Volume 526, February 2011
|Number of page(s)||13|
|Published online||07 January 2011|
Reconciling observed gamma-ray burst prompt spectra with synchrotron radiation?
Institut d’Astrophysique de Paris, UMR 7095 Université Pierre et Marie
Curie – CNRS,
98bis boulevard Arago,
2 AIM (UMR 7158 CEA/DSM-CNRS-Université Paris Diderot) Irfu/Service d’Astrophysique, Saclay, 91191 Gif-sur-Yvette Cedex, France
3 Laboratoire d’Astrophysique de Grenoble, UMR 5571 Université Joseph Fourier – CNRS, BP 53, 38041 Grenoble, France
Accepted: 10 October 2010
Context. Gamma-ray burst emission in the prompt phase is often interpreted as synchrotron radiation from high-energy electrons accelerated in internal shocks. Fast synchrotron cooling of a power-law distribution of electrons leads to the prediction that the slope below the spectral peak has a photon index α = −3/2 (N(E) ∝ Eα). However, this differs significantly from the observed median value α ≈ −1. This discrepancy has been used to argue against this scenario.
Aims. We quantify the influence of inverse Compton (IC) and adiabatic cooling on the low energy slope to understand whether these processes can reconcile the observed slopes with a synchrotron origin.
Methods. We use a time-dependent code developed to calculate the GRB prompt emission within the internal shock model. The code follows both the shock dynamics and electron energy losses and can be used to generate lightcurves and spectra. We investigate the dependence of the low-energy slope on the parameters of the model and identify parameter regions that lead to values α > −3/2.
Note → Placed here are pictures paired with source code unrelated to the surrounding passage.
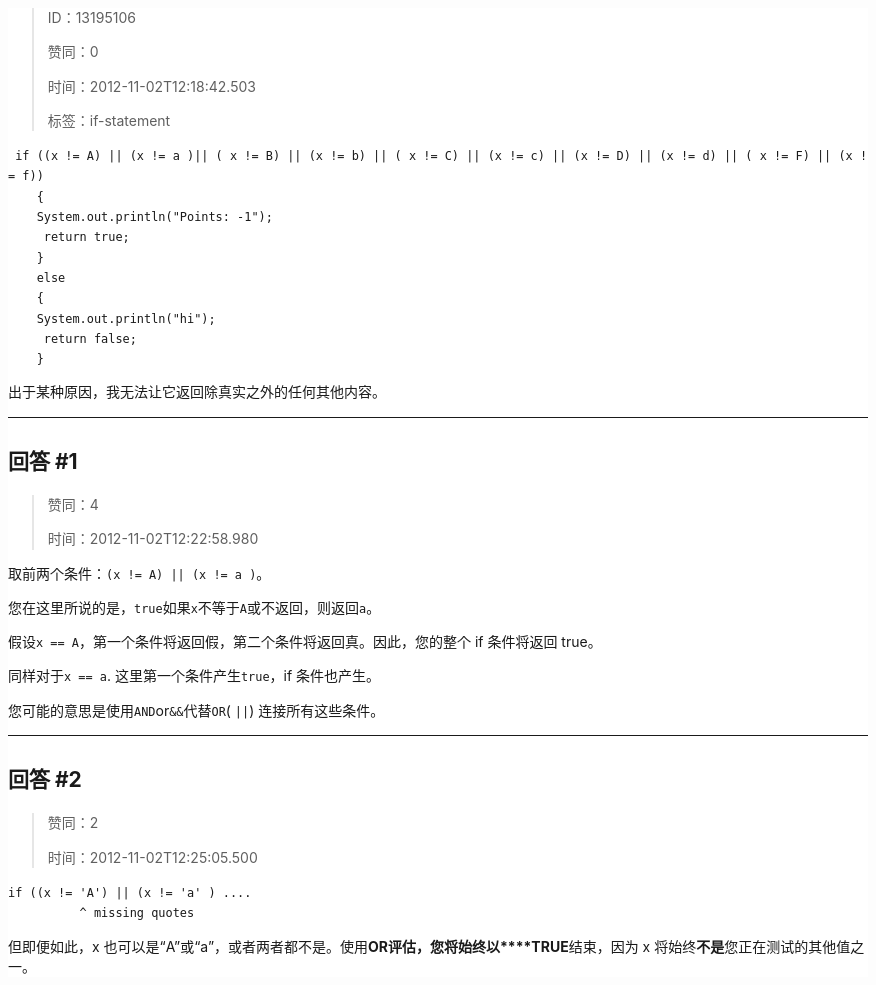 > ID：13195106
> 
> 赞同：0
> 
> 时间：2012-11-02T12:18:42.503
> 
> 标签：if-statement

```
 if ((x != A) || (x != a )|| ( x != B) || (x != b) || ( x != C) || (x != c) || (x != D) || (x != d) || ( x != F) || (x != f))
    {
    System.out.println("Points: -1");
     return true;
    }
    else
    {
    System.out.println("hi");
     return false;
    } 
```

出于某种原因，我无法让它返回除真实之外的任何其他内容。

* * *

## 回答 #1

> 赞同：4
> 
> 时间：2012-11-02T12:22:58.980

取前两个条件：`(x != A) || (x != a )`。

您在这里所说的是，`true`如果`x`不等于`A`或不返回，则返回`a`。

假设`x == A`，第一个条件将返回假，第二个条件将返回真。因此，您的整个 if 条件将返回 true。

同样对于`x == a`. 这里第一个条件产生`true`，if 条件也产生。

您可能的意思是使用`AND`or`&&`代替`OR`( `||`) 连接所有这些条件。

* * *

## 回答 #2

> 赞同：2
> 
> 时间：2012-11-02T12:25:05.500

```
if ((x != 'A') || (x != 'a' ) ....
          ^ missing quotes 
```

但即便如此，x 也可以是“A”或“a”，或者两者都不是。使用**OR评估，您将始终以****TRUE**结束，因为 x 将始终**不是**您正在测试的其他值之一。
Results. Values of α between −3/2 and −1 are reached when electrons suffer IC losses in the Klein-Nishina regime. This does not necessarily imply a strong IC component in the Fermi/LAT range (GeV) because scatterings are only moderately efficient. Steep slopes require that a large fraction (10−30%) of the dissipated energy is given to a small fraction (≲1%) of the electrons and that the magnetic field energy density fraction remains low (≲0.1%). Values of α up to −2/3 can be obtained with relatively high radiative efficiencies (>50%) when adiabatic cooling is comparable with radiative cooling (marginally fast cooling). This requires collisions at small radii and/or with low magnetic fields.
Conclusions. Amending the standard fast cooling scenario to account for IC cooling naturally leads to values α up to −1. Marginally fast cooling may also account for values of α up to −2/3, although the conditions required are more difficult to reach. About 20% of GRBs show spectra with slopes α > −2/3. Other effects, not investigated here, such as a thermal component in the electron distribution or pair production by high-energy gamma-ray photons may further affect α. Still, the majority of observed GRB prompt spectra can be reconciled with a synchrotron origin, constraining the microphysics of mildly relativistic internal shocks.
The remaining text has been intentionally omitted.